# 1992 240sx speed sensor problem



## Rolo Tomasi (Sep 19, 2005)

The dashboard check engine light is constantly on. The dashboard lights, odometer and cruise control don't function until i have driven about 40 miles. I have taken the dash apart at least 6 times looking for a short or a bad connection on the instrument cluster. This car has a digital display.

I have run out of things to try, any suggestions?

Thanks!


----------



## DRUNKHORSE (Mar 6, 2005)

wrong place. when u get to the forums scroll down find your model then year then post there.


----------



## rogoman (Dec 16, 2004)

Rolo Tomasi said:


> The dashboard check engine light is constantly on. The dashboard lights, odometer and cruise control don't function until i have driven about 40 miles. I have taken the dash apart at least 6 times looking for a short or a bad connection on the instrument cluster. This car has a digital display.

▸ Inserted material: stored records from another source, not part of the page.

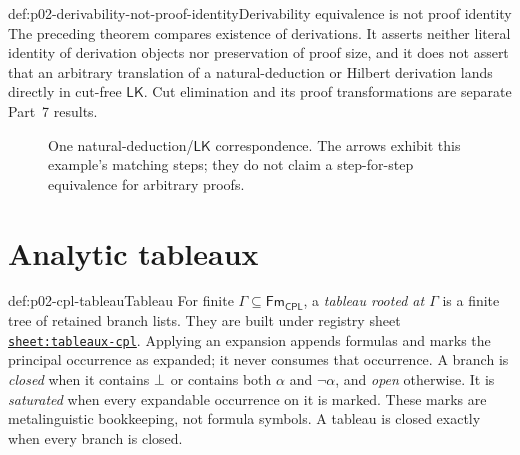\begin{hbwarning}{def:p02-derivability-not-proof-identity}{Derivability equivalence is not proof identity}
The preceding theorem compares existence of derivations.  It asserts neither
literal identity of derivation objects nor preservation of proof size, and it
does not assert that an arbitrary translation of a natural-deduction or
Hilbert derivation lands directly in cut-free \(\mathsf{LK}\).  Cut
elimination and its proof transformations are separate Part~7 results.
\end{hbwarning}

\begin{figure}[htbp]
\centering
{}
\caption{One natural-deduction/\(\mathsf{LK}\) correspondence.
The arrows exhibit this example's matching steps; they do not claim a
step-for-step equivalence for arbitrary proofs.}
\label{fig:p02-nd-lk-correspondence}
\end{figure}

\section{Analytic tableaux}
\label{sec:p02-analytic-tableaux}

\begin{hbdefinition}{def:p02-cpl-tableau}{Tableau}
For finite \(\Gamma\subseteq\mathsf{Fm}_{\mathsf{CPL}}\), a
\emph{tableau rooted at \(\Gamma\)} is a finite tree of retained branch
lists.  They are built under registry sheet
\hyperref[sheet:tableaux-cpl]{\texttt{sheet:tableaux-cpl}}.  Applying an
expansion appends formulas and marks the principal occurrence as expanded;
it never consumes that occurrence.  A branch is \emph{closed} when it
contains \(\bottom\) or contains both \(\alpha\) and \(\neg\alpha\), and
\emph{open} otherwise.  It is \emph{saturated} when every expandable
occurrence on it is marked.  These marks are metalinguistic bookkeeping, not
formula symbols.  A tableau is closed exactly when every branch is closed.
\end{hbdefinition}

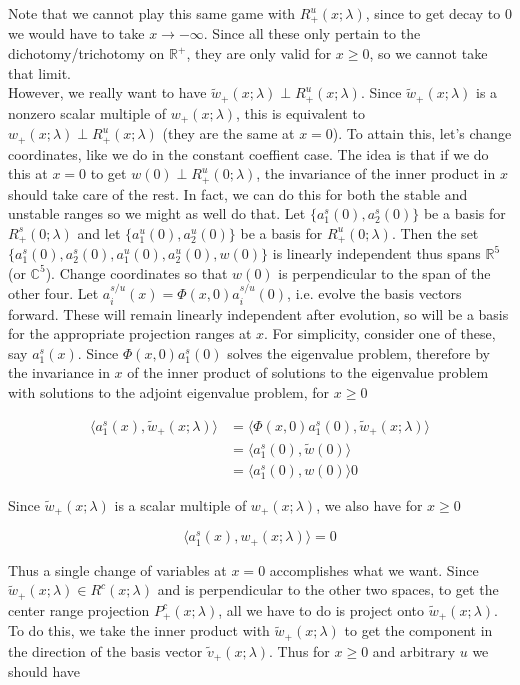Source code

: \documentclass[12pt]{article}
\def\R{{\mathbb R}}
\def\C{{\mathbb C}}
\begin{document}
Note that we cannot play this same game with $R^u_+(x; \lambda)$, since to get decay to 0 we would have to take $x \rightarrow -\infty$. Since all these only pertain to the dichotomy/trichotomy on $\R^+$, they are only valid for $x \geq 0$, so we cannot take that limit.\\

However, we really want to have $\tilde{w}_+(x; \lambda) \perp R^u_+(x; \lambda)$. Since $\tilde{w}_+(x; \lambda)$ is a nonzero scalar multiple of $w_+(x; \lambda)$, this is equivalent to $w_+(x; \lambda) \perp R^u_+(x; \lambda)$ (they are the same at $x = 0$). To attain this, let's change coordinates, like we do in the constant coeffient case. The idea is that if we do this at $x = 0$ to get $w(0) \perp R^u_+(0; \lambda)$, the invariance of the inner product in $x$ should take care of the rest. In fact, we can do this for both the stable and unstable ranges so we might as well do that. Let $\{ a^s_1(0), a^s_2(0)\}$ be a basis for $R^s_+(0; \lambda)$ and let $\{a^u_1(0), a^u_2(0)\}$ be a basis for $R^u_+(0; \lambda)$. Then the set $\{ a^s_1(0), a^s_2(0),a^u_1(0), a^u_2(0), w(0) \}$ is linearly independent thus spans $\R^5$ (or $\C^5$). Change coordinates so that $w(0)$ is perpendicular to the span of the other four. Let $a^{s/u}_i(x) = \Phi(x,0)a^{s/u}_i(0)$, i.e. evolve the basis vectors forward. These will remain linearly independent after evolution, so will be a basis for the appropriate projection ranges at $x$. For simplicity, consider one of these, say $a^s_1(x)$. Since $\Phi(x,0) a^s_1(0)$ solves the eigenvalue problem, therefore by the invariance in $x$ of the inner product of solutions to the eigenvalue problem with solutions to the adjoint eigenvalue problem, for $x \geq 0$

\begin{align*}
\langle a^s_1(x), \tilde{w}_+(x; \lambda) \rangle &= \langle \Phi(x,0) a^s_1(0), \tilde{w}_+(x; \lambda) \rangle \\
&= \langle a^s_1(0), \tilde{w}(0) \rangle \\
&= \langle a^s_1(0), w(0) \rangle 0
\end{align*}

Since $\tilde{w}_+(x; \lambda)$ is a scalar multiple of $w_+(x; \lambda)$, we also have for $x \geq 0$

\[
\langle a^s_1(x), w_+(x; \lambda) \rangle = 0
\]

Thus a single change of variables at $x = 0$ accomplishes what we want. Since $\tilde{w}_+(x; \lambda) \in R^c(x; \lambda)$ and is perpendicular to the other two spaces, to get the center range projection $P^c_+(x; \lambda)$, all we have to do is project onto $\tilde{w}_+(x; \lambda)$. To do this, we take the inner product with $\tilde{w}_+(x; \lambda)$ to get the component in the direction of the basis vector $\tilde{v}_+(x; \lambda)$. Thus for $x \geq 0$ and arbitrary $u$ we should have
\end{document}
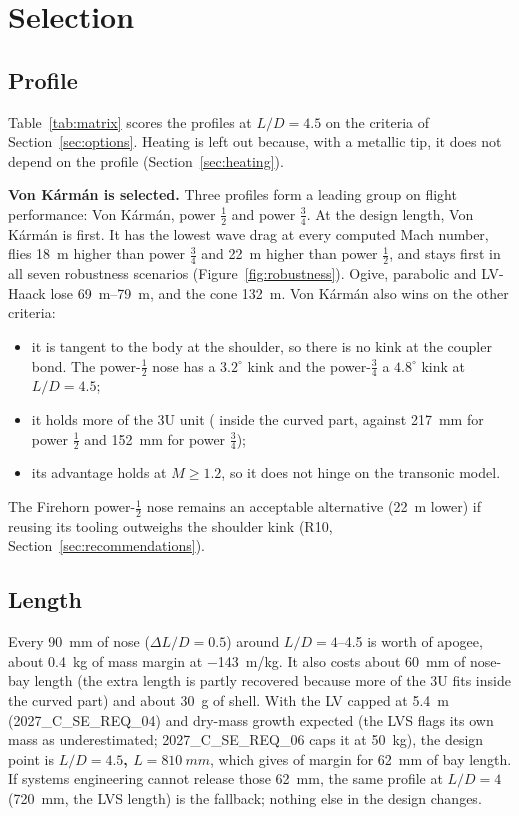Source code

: \section{Selection}
\label{sec:selection}

\subsection{Profile}

Table~\ref{tab:matrix} scores the profiles at $L/D = 4.5$ on the criteria of
Section~\ref{sec:options}. Heating is left out because, with a metallic tip, it does not depend
on the profile (Section~\ref{sec:heating}).



\textbf{Von K\'arm\'an is selected.} Three profiles form a leading group on flight performance:
Von K\'arm\'an, power $\tfrac12$ and power $\tfrac34$. At the design length, Von K\'arm\'an is
first. It has the lowest wave drag at every computed Mach number, flies \SI{18}{m} higher than
power $\tfrac34$ and \SI{22}{m} higher than power $\tfrac12$, and stays first in all seven robustness
scenarios (Figure~\ref{fig:robustness}). Ogive, parabolic and LV-Haack lose \SIrange{69}{79}{m},
and the cone \SI{132}{m}. Von K\'arm\'an also wins on the other criteria:
\begin{itemize}[leftmargin=*,itemsep=2pt]
\item it is tangent to the body at the shoulder, so there is no kink at the coupler bond. The
power-$\tfrac12$ nose has a $3.2^\circ$ kink and the power-$\tfrac34$ a $4.8^\circ$ kink at
$L/D=4.5$;
\item it holds more of the 3U unit (\FINTHREEU{} inside the curved part, against
\SI{217}{mm} for power $\tfrac12$ and \SI{152}{mm} for power $\tfrac34$);
\item its advantage holds at $M \geq 1.2$, so it does not hinge on the transonic model.
\end{itemize}
The Firehorn power-$\tfrac12$ nose remains an acceptable alternative (\SI{22}{m} lower) if
reusing its tooling outweighs the shoulder kink (R10, Section~\ref{sec:recommendations}).

\subsection{Length}

Every \SI{90}{mm} of nose ($\Delta L/D = 0.5$) around $L/D = 4$--4.5 is worth \TRADELEN{} of
apogee, about \SI{0.4}{kg} of mass margin at \SI{-143}{m/kg}. It also costs about \SI{60}{mm} of
nose-bay length (the extra length is partly recovered because more of the 3U fits inside the
curved part) and about \SI{30}{g} of shell. With the LV capped at \SI{5.4}{m}
(2027\_C\_SE\_REQ\_04) and dry-mass growth expected (the LVS flags its own mass as
underestimated; 2027\_C\_SE\_REQ\_06 caps it at \SI{50}{kg}), the design point is
\textbf{$L/D = 4.5$, $L = \SI{810}{mm}$}, which gives \TRADELEN{} of margin for \SI{62}{mm} of
bay length. If systems engineering cannot release those \SI{62}{mm}, the same profile at
$L/D = 4$ (\SI{720}{mm}, the LVS length) is the fallback; nothing else in the design changes.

Check all ground connections; in particular, the engine and the engine to chassis.


----------



## Rolo Tomasi (Sep 19, 2005)

*Thanks for your suggestion!*



rogoman said:


> Check all ground connections; in particular, the engine and the engine to chassis.



Have tried what you suggested, but still have the same problem. I am looking for a instrument cluster replacement as a last resort. It seems that the cluster with the heads up display is hard to come by. will be replacing the vehicle speed sensor next week since that was one of my problems along with the knock sensor.


----------